We now take $h^{(1)}$ and put it through a softmax layer to get a score over a set of sentiment classes, a discrete set of known classes that represent some meaning. In the case of positive/negative sentiment analysis, we would have 5 classes, class 0 implies strongly negative, class 1 implies negative, class 2 is neutral, class 3 is positive, and finally class 4 is strongly positive.

Now we do the same thing with the ''I'' and ''love'' to produce the vector $h^{(1)}$ for the phrase ''I love''. Again, we compute a score over the semantic classes again for that phrase. Finally, for the most interesting step, we need to merge the two phrases ''I love'' and ''this assignment''. Here we are concatenating word phrases, rather than word vectors! We do this in the same manner, concatenating the two $h^{(1)}$ vectors and compute
\begin{equation}
 h^{(1)} = \text{tanh}(W^{(1)}  \left[ \begin{array}{c} h^{(1)}_{Left} \\ h^{(1)}_{Right} \end{array} \right] + b^{(1)})
\end{equation}

Now we have a vector in the word vector space that represents the full sentence ''I love this assignment''. Furthermore, we can put this $h^{(1)}$ through the same softmax layer as before, and compute sentiment probabilities for the full sentence. Of course the model will only do this reliably once trained.
%but that left for you to do in PSet3. :)

Now lets take a step back. First, is it naive to think we can use the same matrix W to concatenate all words together and get a very expressive $h^{(1)}$ and yet again use that same matrix W to concatenate all phrase vectors to get even deeper phrases? These criticisms are valid and we can address them in the following twist on the simple RNN.

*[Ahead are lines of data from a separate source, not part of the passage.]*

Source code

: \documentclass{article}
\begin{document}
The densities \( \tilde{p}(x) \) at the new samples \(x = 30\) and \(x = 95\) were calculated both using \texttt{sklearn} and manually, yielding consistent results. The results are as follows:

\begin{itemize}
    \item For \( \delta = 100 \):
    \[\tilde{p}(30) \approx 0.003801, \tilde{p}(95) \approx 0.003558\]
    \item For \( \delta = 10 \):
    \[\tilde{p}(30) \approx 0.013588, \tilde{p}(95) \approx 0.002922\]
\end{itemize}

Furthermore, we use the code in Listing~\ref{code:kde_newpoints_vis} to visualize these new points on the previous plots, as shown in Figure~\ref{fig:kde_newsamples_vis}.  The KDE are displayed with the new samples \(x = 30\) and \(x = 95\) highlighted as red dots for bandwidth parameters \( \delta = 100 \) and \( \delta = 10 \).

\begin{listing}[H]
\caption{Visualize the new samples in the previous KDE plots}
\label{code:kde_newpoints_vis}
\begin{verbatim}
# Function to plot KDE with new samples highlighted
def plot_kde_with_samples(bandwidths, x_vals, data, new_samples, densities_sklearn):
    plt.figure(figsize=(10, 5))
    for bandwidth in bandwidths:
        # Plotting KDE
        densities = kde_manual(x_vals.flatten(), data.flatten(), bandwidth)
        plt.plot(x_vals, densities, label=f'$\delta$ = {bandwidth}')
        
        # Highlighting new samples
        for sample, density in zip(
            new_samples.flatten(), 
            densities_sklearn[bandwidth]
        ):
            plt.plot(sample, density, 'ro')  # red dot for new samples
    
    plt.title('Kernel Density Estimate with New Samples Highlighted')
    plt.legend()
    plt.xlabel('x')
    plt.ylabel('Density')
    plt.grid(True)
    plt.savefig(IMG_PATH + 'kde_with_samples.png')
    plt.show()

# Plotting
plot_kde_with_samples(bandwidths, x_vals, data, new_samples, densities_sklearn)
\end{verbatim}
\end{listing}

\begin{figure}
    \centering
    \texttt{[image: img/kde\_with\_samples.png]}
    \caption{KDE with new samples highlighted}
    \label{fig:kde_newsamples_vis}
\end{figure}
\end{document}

\subsection{Syntactically Untied SU-RNN}


\begin{marginfigure}%
  \includegraphics[width=\linewidth]{img4}
  \caption{Using different W's for different categories of inputs is more natural than having just one W for all categories }
  \label{fig:img4}
\end{marginfigure}

As we discussed in the criticisms of the previous section, using the same W to bring together a Noun Phrase and Verb Phrase and to bring together a Prepositional Phrase and another word vector seems intuitively wrong. And maybe we are bluntly merging all of these functionalities into too weak of a model.

What we can do to remedy this shortcoming is to ''syntactically untie'' the weights of these different tasks. By this we mean, there is no reason to expect the optimal W for one category of inputs to be at all related to the optimal W for another category of inputs. So we let these W's be different and relax this constraint. While this for sure increases our weight matrices to learn, the performance boost we gain is non-trivial.

As in FIgure 4 above, we notice our model is now conditioned upon what the syntactic categories of the inputs are. Note, we determine what the categories are via a very simple Probabilistic Context Free Grammar (PCFG) which is more or less learned by computing summary statistics over the Penn Tree Bank to learn rules such as ''The'' is always a DT, etc, etc. No deeper understanding of this part is really necessary, just know it\'s really simple.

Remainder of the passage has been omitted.